Wali Kota juga menekankan pengelolaan sampah sebagai prioritas. Sebuah roadmap telah disusun dan fasilitas pengolahan sedang dipersiapkan. Tak hanya berhenti di tataran teknokratis, ia juga meminta camat dan lurah mensosialisasikan rencana ini hingga ke tingkat RT. Ini menunjukkan upaya mengintegrasikan kebijakan dengan kesadaran sosial di tingkat akar rumput.
Namun, tantangan tentu tak berhenti. Pengelolaan sampah misalnya, masih menyisakan banyak persoalan teknis dan kesenjangan perilaku. Pendidikan lingkungan belum sepenuhnya meresap di kesadaran warga. Masalah kemiskinan dan ketimpangan ekonomi juga belum terselesaikan secara menyeluruh. Tapi langkah awal yang ditunjukkan oleh pemerintah kota sudah berada di jalur yang benar.
Otonomi yang Humanis
Apa yang dilakukan Kupang sesungguhnya adalah praktik otonomi yang lebih manusiawi. Otonomi yang mengakui kompleksitas lokal dan mencoba menyelesaikannya dengan pendekatan kolaboratif. Di tengah maraknya politik elektoral yang penuh janji dan gimmick, Kupang menunjukkan bahwa kerja sunyi pemerintahan juga penting untuk diapresiasi.
Hal yang juga patut dicatat adalah perhatian terhadap dimensi sosial-kemanusiaan. Dalam momen peringatan HUT Kota, diserahkan bantuan sosial, beasiswa, santunan kematian, dan penghargaan kepada para PNS yang telah purna tugas. Ini bukan sekadar simbol, melainkan pengakuan bahwa negara juga harus hadir saat warga mengalami masa-masa sulit dan penuh kehilangan.

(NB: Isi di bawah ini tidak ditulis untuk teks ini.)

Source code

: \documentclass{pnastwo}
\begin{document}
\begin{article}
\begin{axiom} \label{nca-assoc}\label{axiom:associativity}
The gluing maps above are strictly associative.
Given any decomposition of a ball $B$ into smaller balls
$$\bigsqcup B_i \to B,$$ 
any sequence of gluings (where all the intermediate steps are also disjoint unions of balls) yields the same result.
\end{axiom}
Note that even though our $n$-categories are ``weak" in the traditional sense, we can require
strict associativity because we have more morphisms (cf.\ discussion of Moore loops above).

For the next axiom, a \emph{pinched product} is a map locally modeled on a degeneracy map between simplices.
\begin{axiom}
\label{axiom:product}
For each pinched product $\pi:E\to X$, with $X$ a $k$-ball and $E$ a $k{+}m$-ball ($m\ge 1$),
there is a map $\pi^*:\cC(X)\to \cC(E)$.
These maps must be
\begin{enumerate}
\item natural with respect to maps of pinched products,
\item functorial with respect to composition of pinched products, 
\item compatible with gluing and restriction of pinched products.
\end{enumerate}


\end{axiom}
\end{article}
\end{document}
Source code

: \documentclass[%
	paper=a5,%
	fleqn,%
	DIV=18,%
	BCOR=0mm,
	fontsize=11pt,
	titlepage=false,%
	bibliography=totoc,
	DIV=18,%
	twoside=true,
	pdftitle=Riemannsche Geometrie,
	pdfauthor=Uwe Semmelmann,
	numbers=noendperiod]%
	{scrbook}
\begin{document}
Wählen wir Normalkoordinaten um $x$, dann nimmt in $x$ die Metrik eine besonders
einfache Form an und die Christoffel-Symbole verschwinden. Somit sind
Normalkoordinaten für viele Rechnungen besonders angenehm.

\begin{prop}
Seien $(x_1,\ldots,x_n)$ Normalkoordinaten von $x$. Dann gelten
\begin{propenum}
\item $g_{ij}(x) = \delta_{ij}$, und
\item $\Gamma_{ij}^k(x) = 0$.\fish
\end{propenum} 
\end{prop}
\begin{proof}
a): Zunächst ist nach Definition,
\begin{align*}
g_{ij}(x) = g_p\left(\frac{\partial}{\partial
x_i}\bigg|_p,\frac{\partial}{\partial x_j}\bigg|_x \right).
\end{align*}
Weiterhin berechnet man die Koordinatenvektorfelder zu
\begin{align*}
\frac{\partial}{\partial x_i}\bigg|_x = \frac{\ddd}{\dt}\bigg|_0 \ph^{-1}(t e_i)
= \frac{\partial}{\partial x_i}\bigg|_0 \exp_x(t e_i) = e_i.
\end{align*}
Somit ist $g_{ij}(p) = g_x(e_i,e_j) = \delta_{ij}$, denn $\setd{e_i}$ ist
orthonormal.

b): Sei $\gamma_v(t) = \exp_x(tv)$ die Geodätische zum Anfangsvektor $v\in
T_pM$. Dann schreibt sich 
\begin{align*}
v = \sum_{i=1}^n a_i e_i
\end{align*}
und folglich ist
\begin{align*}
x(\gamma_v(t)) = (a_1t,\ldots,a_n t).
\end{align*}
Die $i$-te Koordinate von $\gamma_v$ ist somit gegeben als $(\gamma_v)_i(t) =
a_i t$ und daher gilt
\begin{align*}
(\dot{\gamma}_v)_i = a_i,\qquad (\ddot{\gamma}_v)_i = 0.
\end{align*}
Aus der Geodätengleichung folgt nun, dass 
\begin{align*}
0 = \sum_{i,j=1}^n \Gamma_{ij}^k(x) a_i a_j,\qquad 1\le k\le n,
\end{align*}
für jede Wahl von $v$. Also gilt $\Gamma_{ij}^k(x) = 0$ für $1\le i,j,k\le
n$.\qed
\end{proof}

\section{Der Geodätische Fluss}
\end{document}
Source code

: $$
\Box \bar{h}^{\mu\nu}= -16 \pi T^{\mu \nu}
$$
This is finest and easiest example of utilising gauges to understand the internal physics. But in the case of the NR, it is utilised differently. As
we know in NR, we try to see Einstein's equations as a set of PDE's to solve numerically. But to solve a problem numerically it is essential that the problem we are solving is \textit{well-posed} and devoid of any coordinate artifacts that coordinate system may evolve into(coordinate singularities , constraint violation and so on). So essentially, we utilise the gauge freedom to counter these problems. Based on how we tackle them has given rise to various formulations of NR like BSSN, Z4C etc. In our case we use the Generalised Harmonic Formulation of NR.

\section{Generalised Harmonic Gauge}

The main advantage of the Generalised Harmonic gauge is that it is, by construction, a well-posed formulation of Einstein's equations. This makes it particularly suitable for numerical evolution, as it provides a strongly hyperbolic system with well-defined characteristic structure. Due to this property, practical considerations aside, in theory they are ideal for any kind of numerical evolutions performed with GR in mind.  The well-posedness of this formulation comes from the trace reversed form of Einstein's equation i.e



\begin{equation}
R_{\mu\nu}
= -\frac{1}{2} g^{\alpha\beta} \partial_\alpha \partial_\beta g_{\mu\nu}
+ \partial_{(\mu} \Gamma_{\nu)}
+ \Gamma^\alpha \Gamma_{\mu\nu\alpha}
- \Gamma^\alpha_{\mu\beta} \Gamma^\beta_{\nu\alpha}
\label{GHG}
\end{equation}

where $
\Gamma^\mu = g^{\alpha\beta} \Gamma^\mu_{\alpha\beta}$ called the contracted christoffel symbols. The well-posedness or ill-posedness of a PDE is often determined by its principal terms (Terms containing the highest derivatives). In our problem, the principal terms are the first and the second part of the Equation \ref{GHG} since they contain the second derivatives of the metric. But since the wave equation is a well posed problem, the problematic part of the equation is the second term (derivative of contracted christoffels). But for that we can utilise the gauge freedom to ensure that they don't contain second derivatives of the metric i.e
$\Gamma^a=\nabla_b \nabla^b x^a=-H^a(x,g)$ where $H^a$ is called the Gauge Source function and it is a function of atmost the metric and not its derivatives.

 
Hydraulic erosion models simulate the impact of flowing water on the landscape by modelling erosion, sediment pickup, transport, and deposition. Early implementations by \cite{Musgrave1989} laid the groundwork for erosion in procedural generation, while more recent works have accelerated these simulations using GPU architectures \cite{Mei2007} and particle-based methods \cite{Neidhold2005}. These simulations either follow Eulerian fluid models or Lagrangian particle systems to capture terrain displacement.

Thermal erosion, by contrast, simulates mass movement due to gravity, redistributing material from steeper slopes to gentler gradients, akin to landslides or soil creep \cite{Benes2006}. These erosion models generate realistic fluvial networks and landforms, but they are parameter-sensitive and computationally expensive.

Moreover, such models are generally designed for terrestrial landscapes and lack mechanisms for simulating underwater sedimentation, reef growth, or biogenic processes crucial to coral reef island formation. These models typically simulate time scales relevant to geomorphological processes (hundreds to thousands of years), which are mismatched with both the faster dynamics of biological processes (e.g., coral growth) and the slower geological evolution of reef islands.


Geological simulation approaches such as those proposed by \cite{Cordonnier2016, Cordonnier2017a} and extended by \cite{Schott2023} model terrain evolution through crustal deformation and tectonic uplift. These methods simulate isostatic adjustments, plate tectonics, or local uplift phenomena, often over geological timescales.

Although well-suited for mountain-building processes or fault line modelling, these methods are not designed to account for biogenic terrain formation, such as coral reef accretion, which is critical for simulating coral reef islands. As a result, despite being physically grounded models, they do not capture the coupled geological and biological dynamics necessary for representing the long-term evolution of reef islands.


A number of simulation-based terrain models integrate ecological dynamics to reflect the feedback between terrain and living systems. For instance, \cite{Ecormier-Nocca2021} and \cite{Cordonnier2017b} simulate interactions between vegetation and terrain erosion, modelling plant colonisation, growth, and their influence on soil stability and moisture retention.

Jika dulu otonomi identik dengan pembangunan fisik—jalan, gedung, dan infrastruktur—maka kini Kupang sedang mencoba memperluas definisi itu. Otonomi juga berarti membangun karakter ASN, merawat budaya lokal, dan menumbuhkan kepedulian sosial. Wali Kota bahkan menutup sambutannya dengan pesan yang menyentuh: bahwa pembangunan sejati harus menyasar karakter, budaya, dan harmoni sosial, bukan hanya beton dan aspal.
Menuju Masa Depan
Visi lima tahun ke depan Kota Kupang adalah menjadikan pemerintahan sebagai instrumen utama pelayanan. Ini bukan pekerjaan satu malam. Ini butuh konsistensi, pengawasan masyarakat, dan keberanian untuk menolak praktik lama yang tidak relevan. Tapi jika nilai-nilai yang telah digariskan itu dijalankan dengan sungguh-sungguh, Kupang berpeluang menjadi model baru pemerintahan lokal yang progresif namun membumi.
Kutipan Latin yang diangkat oleh Wali Kota—Ubi concordia ibi victoria (Dalam persatuan, di sanalah kemenangan)—bukan hanya pepatah indah. Di tengah fragmentasi sosial yang makin dalam akibat politik identitas dan disinformasi, semangat persatuan lokal adalah fondasi keberlanjutan. Kupang mengajak kita semua untuk menjadikan kota sebagai ruang bersama, bukan medan kuasa.
Kini, tantangan berikutnya adalah menjaga semangat itu tetap hidup setelah seremoni usai. Agar otonomi tidak kembali menjadi jargon, tetapi tetap menjadi alat perubahan nyata. (*)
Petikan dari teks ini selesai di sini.